Because of its high strength/weight ratio and excellent corrosion resistance, titanium has been considered as an alternative to 12% Cr steel for low pressure turbine blading. Since the density of titanium is about 60% of that of steel, a titanium blade nearly 40% longer than a steel blade can be substituted, assuming comparable stress levels in the blade root.
The corrosion resistance of titanium makes the material highly attractive for blading subject to pitting, stress corrosion and corrosion fatigue. Laboratory tests have also shown that certain titanium alloys are superior to 12% chrome stainless steel in erosion resistance but not as good as Stellite 6, which is commonly used as an erosion shield on steel LP blading.
The yield strength of a typical titanium alloy in the annealed condition is approximately 50% better than standard 12% chromium stainless steel material, and even slightly superior to the Super 12% Cr steels: the ductility is somewhat less. The fatigue strength of titanium alloy is, however, generally higher than the 12% Cr steels.
Titanium alloy is not as readily forgeable as 12% Cr materials. The titanium alloy has to be forged at a lower temperature which means that more energy is required to forge a certain amount. Also, since all titanium alloys are very active chemically at high temperatures, surface contamination is another problem encountered when forging.
Machining is possible, if slow speeds are used, but a propensity for embrittlement by contamination and lack of heat penetration make welding difficult. Inert gas welding is the normal solution but this is time consuming and costly.

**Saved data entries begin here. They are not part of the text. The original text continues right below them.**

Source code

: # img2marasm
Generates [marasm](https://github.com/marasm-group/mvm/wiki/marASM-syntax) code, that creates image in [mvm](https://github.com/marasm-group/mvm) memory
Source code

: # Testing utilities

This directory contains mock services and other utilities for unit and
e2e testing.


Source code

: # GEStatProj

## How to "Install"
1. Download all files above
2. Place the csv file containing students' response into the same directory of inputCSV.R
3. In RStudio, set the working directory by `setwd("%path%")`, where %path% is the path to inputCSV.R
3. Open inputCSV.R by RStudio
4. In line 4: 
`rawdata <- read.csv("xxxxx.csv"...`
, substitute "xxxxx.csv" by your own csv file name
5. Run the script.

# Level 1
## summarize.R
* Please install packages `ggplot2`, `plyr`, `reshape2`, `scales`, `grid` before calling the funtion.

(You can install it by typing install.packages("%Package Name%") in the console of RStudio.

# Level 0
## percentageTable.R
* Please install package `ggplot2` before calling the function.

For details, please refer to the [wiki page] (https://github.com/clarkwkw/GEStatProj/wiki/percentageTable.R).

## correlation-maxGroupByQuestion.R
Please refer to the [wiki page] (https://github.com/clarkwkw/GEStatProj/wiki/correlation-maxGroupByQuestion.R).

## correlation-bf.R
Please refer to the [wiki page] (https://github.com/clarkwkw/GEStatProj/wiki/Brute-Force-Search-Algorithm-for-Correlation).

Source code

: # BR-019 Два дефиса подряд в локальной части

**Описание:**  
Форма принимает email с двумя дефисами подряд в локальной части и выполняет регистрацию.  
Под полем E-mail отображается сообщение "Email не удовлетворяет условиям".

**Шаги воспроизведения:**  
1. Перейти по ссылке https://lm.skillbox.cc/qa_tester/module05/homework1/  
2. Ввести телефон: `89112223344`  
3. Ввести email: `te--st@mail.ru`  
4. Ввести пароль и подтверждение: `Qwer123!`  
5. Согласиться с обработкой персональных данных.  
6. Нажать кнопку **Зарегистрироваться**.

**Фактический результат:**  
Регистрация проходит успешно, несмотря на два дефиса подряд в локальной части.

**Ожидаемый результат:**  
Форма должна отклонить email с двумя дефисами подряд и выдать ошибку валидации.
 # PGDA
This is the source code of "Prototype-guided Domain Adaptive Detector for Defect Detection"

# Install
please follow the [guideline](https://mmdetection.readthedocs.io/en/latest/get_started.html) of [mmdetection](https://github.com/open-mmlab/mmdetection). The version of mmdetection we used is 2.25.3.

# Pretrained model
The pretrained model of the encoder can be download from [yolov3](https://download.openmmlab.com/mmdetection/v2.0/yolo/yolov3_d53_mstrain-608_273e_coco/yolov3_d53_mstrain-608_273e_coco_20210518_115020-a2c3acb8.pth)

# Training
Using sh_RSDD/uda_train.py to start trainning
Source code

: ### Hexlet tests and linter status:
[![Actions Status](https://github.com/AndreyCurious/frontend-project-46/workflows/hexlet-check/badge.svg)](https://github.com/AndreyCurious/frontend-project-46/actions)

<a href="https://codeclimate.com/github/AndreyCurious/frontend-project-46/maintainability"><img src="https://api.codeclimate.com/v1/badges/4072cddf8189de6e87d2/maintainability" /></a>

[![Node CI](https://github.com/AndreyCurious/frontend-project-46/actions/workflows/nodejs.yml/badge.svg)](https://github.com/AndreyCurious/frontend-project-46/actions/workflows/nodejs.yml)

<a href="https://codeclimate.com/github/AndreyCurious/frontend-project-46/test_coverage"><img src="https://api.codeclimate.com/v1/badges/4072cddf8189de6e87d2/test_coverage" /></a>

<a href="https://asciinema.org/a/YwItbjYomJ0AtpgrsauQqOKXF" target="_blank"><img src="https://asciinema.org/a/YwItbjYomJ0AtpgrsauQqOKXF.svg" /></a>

The main problems of titanium are high cost and poor vibration characteristics. The cost of titanium alloy is several times that of standard 12% Cr blade material and a row of titanium blades normally costs two to three times that of a steel row, all factors considered.
The material damping of titanium is very poor, varying from 10% to 40% of that of 12% Cr blade material. Thus there is a potential for higher vibratory stresses when operating the titanium blade at or near resonance. Also Young's Modulus of titanium is low and, since the flexibility is relatively high, natural frequencies are depressed and harmonics are more crowded in the running range.
In view of the lower cost and improved properties of the Super 12% Cr steels, it is unlikely that titanium alloys will supersede these steels for LP moving blading on UK steam turbines in the near future. However, because of its high strength/weight ratio, titanium is used extensively for lacing wire and for coverbanding and shrouding.